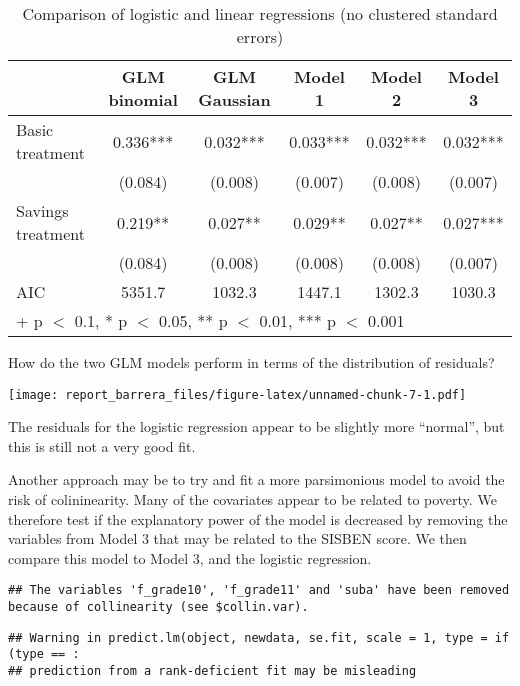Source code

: \documentclass[
]{article}
\begin{document}
\begin{table}

\caption{\label{tab:unnamed-chunk-6}Comparison of logistic and linear regressions (no clustered standard errors)}
\centering
\begin{tabular}[t]{lccccc}
\toprule
  & GLM binomial & GLM Gaussian & Model 1 & Model 2 & Model 3\\
\midrule
Basic treatment & \num{0.336}*** & \num{0.032}*** & \num{0.033}*** & \num{0.032}*** & \num{0.032}***\\
 & (\num{0.084}) & (\num{0.008}) & (\num{0.007}) & (\num{0.008}) & (\num{0.007})\\
Savings treatment & \num{0.219}** & \num{0.027}** & \num{0.029}** & \num{0.027}** & \num{0.027}***\\
 & (\num{0.084}) & (\num{0.008}) & (\num{0.008}) & (\num{0.008}) & (\num{0.007})\\
\midrule
AIC & \num{5351.7} & \num{1032.3} & \num{1447.1} & \num{1302.3} & \num{1030.3}\\
\bottomrule
\multicolumn{6}{l}{\rule{0pt}{1em}+ p $<$ 0.1, * p $<$ 0.05, ** p $<$ 0.01, *** p $<$ 0.001}\\
\end{tabular}
\end{table}

How do the two GLM models perform in terms of the distribution of
residuals?

\texttt{[image: report\_barrera\_files/figure-latex/unnamed-chunk-7-1.pdf]}

The residuals for the logistic regression appear to be slightly more
``normal'', but this is still not a very good fit.

Another approach may be to try and fit a more parsimonious model to
avoid the risk of colininearity. Many of the covariates appear to be
related to poverty. We therefore test if the explanatory power of the
model is decreased by removing the variables from Model 3 that may be
related to the SISBEN score. We then compare this model to Model 3, and
the logistic regression.

\begin{verbatim}
## The variables 'f_grade10', 'f_grade11' and 'suba' have been removed because of collinearity (see $collin.var).
\end{verbatim}

\begin{verbatim}
## Warning in predict.lm(object, newdata, se.fit, scale = 1, type = if (type == :
## prediction from a rank-deficient fit may be misleading
\end{verbatim}
\end{document}
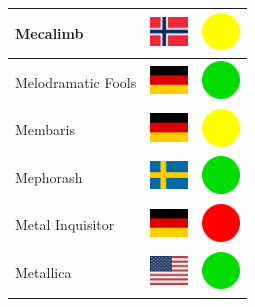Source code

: \documentclass[12pt, a4paper, twoside]{report}
\begin{document}
\begin{center}
\begin{longtable}{|p{5cm}|p{2cm}|p{2cm}|}
 Mecalimb                                                   & \includegraphics[width=1cm]{4x3/no} &   \includegraphics[width=1cm]{likes/m} \\ \hline
 Melodramatic Fools                                         & \includegraphics[width=1cm]{4x3/de} &   \includegraphics[width=1cm]{likes/y} \\ \hline
 Membaris                                                   & \includegraphics[width=1cm]{4x3/de} &   \includegraphics[width=1cm]{likes/m} \\ \hline
 Mephorash                                                  & \includegraphics[width=1cm]{4x3/se} &   \includegraphics[width=1cm]{likes/y} \\ \hline
 Metal Inquisitor                                           & \includegraphics[width=1cm]{4x3/de} &   \includegraphics[width=1cm]{likes/n} \\ \hline
 Metallica                                                  & \includegraphics[width=1cm]{4x3/us} &   \includegraphics[width=1cm]{likes/y} \\ \hline

\end{longtable}
\end{center}
\end{document}
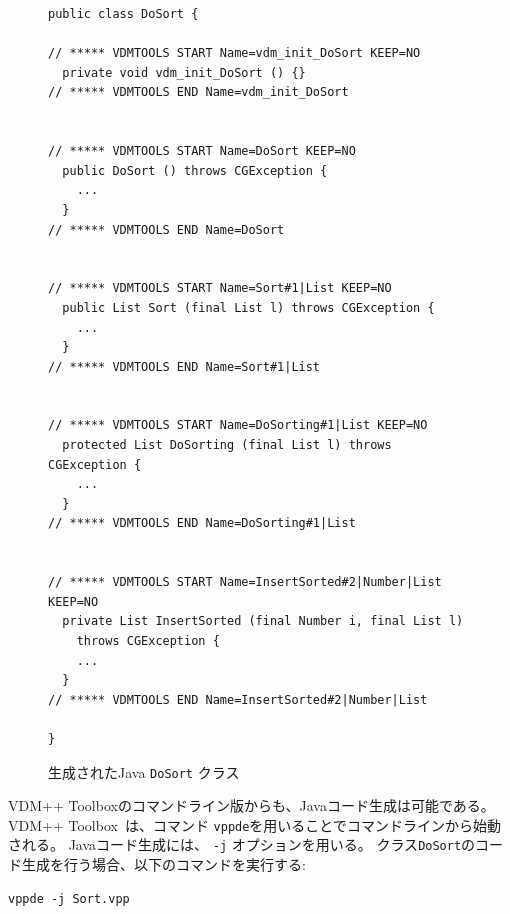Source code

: \documentclass[\pformat,11pt]{jarticle}
\newcommand{\ToolboxName}{VDM++ Toolbox}
\newcommand{\vdmde}{vppde}
\begin{document}
\begin{figure}[!htb]
\begin{center}
\begin{small}
\begin{screen}
\begin{verbatim}  
public class DoSort {

// ***** VDMTOOLS START Name=vdm_init_DoSort KEEP=NO
  private void vdm_init_DoSort () {}
// ***** VDMTOOLS END Name=vdm_init_DoSort


// ***** VDMTOOLS START Name=DoSort KEEP=NO
  public DoSort () throws CGException {
    ...
  }
// ***** VDMTOOLS END Name=DoSort


// ***** VDMTOOLS START Name=Sort#1|List KEEP=NO
  public List Sort (final List l) throws CGException {
    ...
  }
// ***** VDMTOOLS END Name=Sort#1|List


// ***** VDMTOOLS START Name=DoSorting#1|List KEEP=NO
  protected List DoSorting (final List l) throws CGException {
    ...
  }
// ***** VDMTOOLS END Name=DoSorting#1|List


// ***** VDMTOOLS START Name=InsertSorted#2|Number|List KEEP=NO
  private List InsertSorted (final Number i, final List l)
    throws CGException {
    ...
  }
// ***** VDMTOOLS END Name=InsertSorted#2|Number|List

}
\end{verbatim}
\end{screen}
\end{small}
\caption{生成されたJava {\tt DoSort} クラス\label{fig:doSortJava}}
\end{center}
\end{figure}


 \ToolboxName のコマンドライン版からも、Javaコード生成は可能である。
 \ToolboxName\ は、コマンド {\tt \vdmde}を用いることでコマンドラインから始動される。 
Javaコード生成には、 {\tt -j} オプションを用いる。 
クラス{\tt DoSort}のコード生成を行う場合、以下のコマンドを実行する:

\begin{screen}
\begin{verbatim}
vppde -j Sort.vpp
\end{verbatim}
\end{screen}
\end{document}
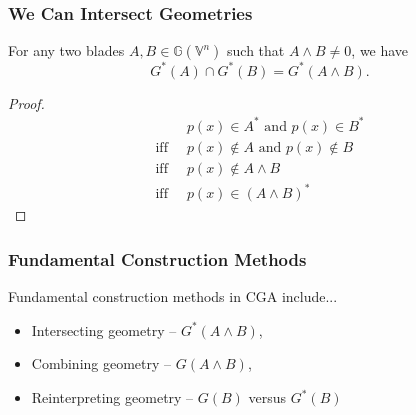 \documentclass{beamer}
\newcommand{\G}{\mathbb{G}}
\newcommand{\V}{\mathbb{V}}
\begin{document}
\begin{frame}
\frametitle{We Can Intersect Geometries}
For any two blades $A,B\in\G(\V^n)$ such that $A\wedge B\neq 0$,
we have
\begin{equation*}
G^*(A)\cap G^*(B)=G^*(A\wedge B).
\end{equation*}\pause
\begin{proof}
\begin{align*}
 & \mbox{$p(x)\in A^*$ and $p(x)\in B^*$} \\
\mbox{iff}\;\; & \mbox{$p(x)\not\in A$ and $p(x)\not\in B$} \\
\mbox{iff}\;\; & \mbox{$p(x)\not\in A\wedge B$} \\
\mbox{iff}\;\; & \mbox{$p(x)\in(A\wedge B)^*$}
\end{align*}
\end{proof}
\end{frame}

\begin{frame}
\frametitle{Fundamental Construction Methods}
Fundamental construction methods in CGA include...\pause
\begin{itemize}
\item \alert{Intersecting} geometry -- $G^*(A\wedge B)$,\pause
\item \alert{Combining} geometry -- $G(A\wedge B)$,\pause
\item \alert{Reinterpreting} geometry -- $G(B)$ versus $G^*(B)$
\end{itemize}
\end{frame}

%
%
%
%
\end{document}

·····

Task directions: Nothing but the exact text of the records should appear in your answer, with no pictures. Please write it out.

Answer to the problem:
Source code

: \documentclass[
]{article}
\begin{document}
\begin{table}

\caption{\label{tab:unnamed-chunk-6}Comparison of logistic and linear regressions (no clustered standard errors)}
\centering
\begin{tabular}[t]{lccccc}
\toprule
  & GLM binomial & GLM Gaussian & Model 1 & Model 2 & Model 3\\
\midrule
Basic treatment & \num{0.336}*** & \num{0.032}*** & \num{0.033}*** & \num{0.032}*** & \num{0.032}***\\
 & (\num{0.084}) & (\num{0.008}) & (\num{0.007}) & (\num{0.008}) & (\num{0.007})\\
Savings treatment & \num{0.219}** & \num{0.027}** & \num{0.029}** & \num{0.027}** & \num{0.027}***\\
 & (\num{0.084}) & (\num{0.008}) & (\num{0.008}) & (\num{0.008}) & (\num{0.007})\\
\midrule
AIC & \num{5351.7} & \num{1032.3} & \num{1447.1} & \num{1302.3} & \num{1030.3}\\
\bottomrule
\multicolumn{6}{l}{\rule{0pt}{1em}+ p $<$ 0.1, * p $<$ 0.05, ** p $<$ 0.01, *** p $<$ 0.001}\\
\end{tabular}
\end{table}

How do the two GLM models perform in terms of the distribution of
residuals?

\texttt{[image: report\_barrera\_files/figure-latex/unnamed-chunk-7-1.pdf]}

The residuals for the logistic regression appear to be slightly more
``normal'', but this is still not a very good fit.

Another approach may be to try and fit a more parsimonious model to
avoid the risk of colininearity. Many of the covariates appear to be
related to poverty. We therefore test if the explanatory power of the
model is decreased by removing the variables from Model 3 that may be
related to the SISBEN score. We then compare this model to Model 3, and
the logistic regression.

\begin{verbatim}
## The variables 'f_grade10', 'f_grade11' and 'suba' have been removed because of collinearity (see $collin.var).
\end{verbatim}

\begin{verbatim}
## Warning in predict.lm(object, newdata, se.fit, scale = 1, type = if (type == :
## prediction from a rank-deficient fit may be misleading
\end{verbatim}
\end{document}
Source code

: \documentclass[12pt, a4paper, twoside]{report}
\begin{document}
\begin{center}
\begin{longtable}{|p{5cm}|p{2cm}|p{2cm}|}
 Mecalimb                                                   & \includegraphics[width=1cm]{4x3/no} &   \includegraphics[width=1cm]{likes/m} \\ \hline
 Melodramatic Fools                                         & \includegraphics[width=1cm]{4x3/de} &   \includegraphics[width=1cm]{likes/y} \\ \hline
 Membaris                                                   & \includegraphics[width=1cm]{4x3/de} &   \includegraphics[width=1cm]{likes/m} \\ \hline
 Mephorash                                                  & \includegraphics[width=1cm]{4x3/se} &   \includegraphics[width=1cm]{likes/y} \\ \hline
 Metal Inquisitor                                           & \includegraphics[width=1cm]{4x3/de} &   \includegraphics[width=1cm]{likes/n} \\ \hline
 Metallica                                                  & \includegraphics[width=1cm]{4x3/us} &   \includegraphics[width=1cm]{likes/y} \\ \hline

\end{longtable}
\end{center}
\end{document}
Source code

: \documentclass[\pformat,11pt]{jarticle}
\newcommand{\ToolboxName}{VDM++ Toolbox}
\newcommand{\vdmde}{vppde}
\begin{document}
\begin{figure}[!htb]
\begin{center}
\begin{small}
\begin{screen}
\begin{verbatim}  
public class DoSort {

// ***** VDMTOOLS START Name=vdm_init_DoSort KEEP=NO
  private void vdm_init_DoSort () {}
// ***** VDMTOOLS END Name=vdm_init_DoSort


// ***** VDMTOOLS START Name=DoSort KEEP=NO
  public DoSort () throws CGException {
    ...
  }
// ***** VDMTOOLS END Name=DoSort


// ***** VDMTOOLS START Name=Sort#1|List KEEP=NO
  public List Sort (final List l) throws CGException {
    ...
  }
// ***** VDMTOOLS END Name=Sort#1|List


// ***** VDMTOOLS START Name=DoSorting#1|List KEEP=NO
  protected List DoSorting (final List l) throws CGException {
    ...
  }
// ***** VDMTOOLS END Name=DoSorting#1|List


// ***** VDMTOOLS START Name=InsertSorted#2|Number|List KEEP=NO
  private List InsertSorted (final Number i, final List l)
    throws CGException {
    ...
  }
// ***** VDMTOOLS END Name=InsertSorted#2|Number|List

}
\end{verbatim}
\end{screen}
\end{small}
\caption{生成されたJava {\tt DoSort} クラス\label{fig:doSortJava}}
\end{center}
\end{figure}


 \ToolboxName のコマンドライン版からも、Javaコード生成は可能である。
 \ToolboxName\ は、コマンド {\tt \vdmde}を用いることでコマンドラインから始動される。 
Javaコード生成には、 {\tt -j} オプションを用いる。 
クラス{\tt DoSort}のコード生成を行う場合、以下のコマンドを実行する:

\begin{screen}
\begin{verbatim}
vppde -j Sort.vpp
\end{verbatim}
\end{screen}
\end{document}
 \documentclass{beamer}
\newcommand{\G}{\mathbb{G}}
\newcommand{\V}{\mathbb{V}}
\begin{document}
\begin{frame}
\frametitle{We Can Intersect Geometries}
For any two blades $A,B\in\G(\V^n)$ such that $A\wedge B\neq 0$,
we have
\begin{equation*}
G^*(A)\cap G^*(B)=G^*(A\wedge B).
\end{equation*}\pause
\begin{proof}
\begin{align*}
 & \mbox{$p(x)\in A^*$ and $p(x)\in B^*$} \\
\mbox{iff}\;\; & \mbox{$p(x)\not\in A$ and $p(x)\not\in B$} \\
\mbox{iff}\;\; & \mbox{$p(x)\not\in A\wedge B$} \\
\mbox{iff}\;\; & \mbox{$p(x)\in(A\wedge B)^*$}
\end{align*}
\end{proof}
\end{frame}

\begin{frame}
\frametitle{Fundamental Construction Methods}
Fundamental construction methods in CGA include...\pause
\begin{itemize}
\item \alert{Intersecting} geometry -- $G^*(A\wedge B)$,\pause
\item \alert{Combining} geometry -- $G(A\wedge B)$,\pause
\item \alert{Reinterpreting} geometry -- $G(B)$ versus $G^*(B)$
\end{itemize}
\end{frame}

%
%
%
%
\end{document}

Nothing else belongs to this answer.